Currently, I am exploring cassandra and having an special use case to design an support view of an application

My access patterns.

To fetch specific transaction

select * from purchase_by_user where userid='Tom' and transaction_date='1/20/22'
select * from purchase_by_user where userid='Jerry' and transaction_date <=1/21/22 and transaction_date >= '1/16/22'
select * from purchase_by_user where userid='Tom' and amount="100"
select * from purchase by user where user='Jerry' and amount>='50'

Create table purchase_by_user (
   order_id uuid,
   amount decimal,
   transaction_ts timestamp,
   user_id text,
   Primary key((user_id), uuid)
)

Lets say Tom is making millions of orders, With this above partion key the data will not be evenly spread against the cluster and also the search will be expensive here.

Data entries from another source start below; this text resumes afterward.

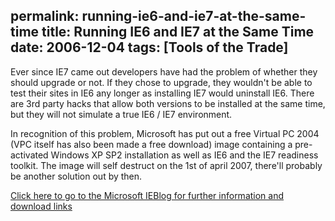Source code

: permalink: running-ie6-and-ie7-at-the-same-time
title: Running IE6 and IE7 at the Same Time
date: 2006-12-04
tags: [Tools of the Trade]
---
Ever since IE7 came out developers have had the problem of whether they should upgrade or not. If they chose to upgrade, they wouldn't be able to test their sites in IE6 any longer as installing IE7 would uninstall IE6. There are 3rd party hacks that allow both versions to be installed at the same time, but they will not simulate a true IE6 / IE7 environment.

In recognition of this problem, Microsoft has put out a free Virtual PC 2004 (VPC itself has also been made a free download) image containing a pre-activated Windows XP SP2 installation as well as IE6 and the IE7 readiness toolkit. The image will self destruct on the 1st of april 2007, there'll probably be another solution out by then.

[Click here to go to the Microsoft IEBlog for further information and download links](http://blogs.msdn.com/ie/archive/2006/11/30/ie6-and-ie7-running-on-a-single-machine.aspx)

Can anyone help, what would be better partion key here.


Solution 1:

I'd go with a PRIMARY KEY definition like this:

PRIMARY KEY((user_id, transaction_year), transaction_date, order_id)
) WITH CLUSTERING ORDER BY (transaction_date DESC, order_id ASC)

This makes use of the "bucketing" concept that Manish mentioned. In this case, if Tom is creating an order every single day, there will only be 365 in each partition.

Lets say Tom is making millions of orders

In fact, even if Tom placed two orders per day, it's still only be 730. So while thinking about throughput extremes is a good exercise, a single user placing even one million orders is probably not realistic.

Also, some of the queries above are using transaction_date in a range query. I've added transaction_date as the first clustering key to support those queries. And if transaction_date is in DESCending order, the most-recent transactions will be at the "top" of the partition (they'll be read first), which is usually how most date/time-driven applications tend to function.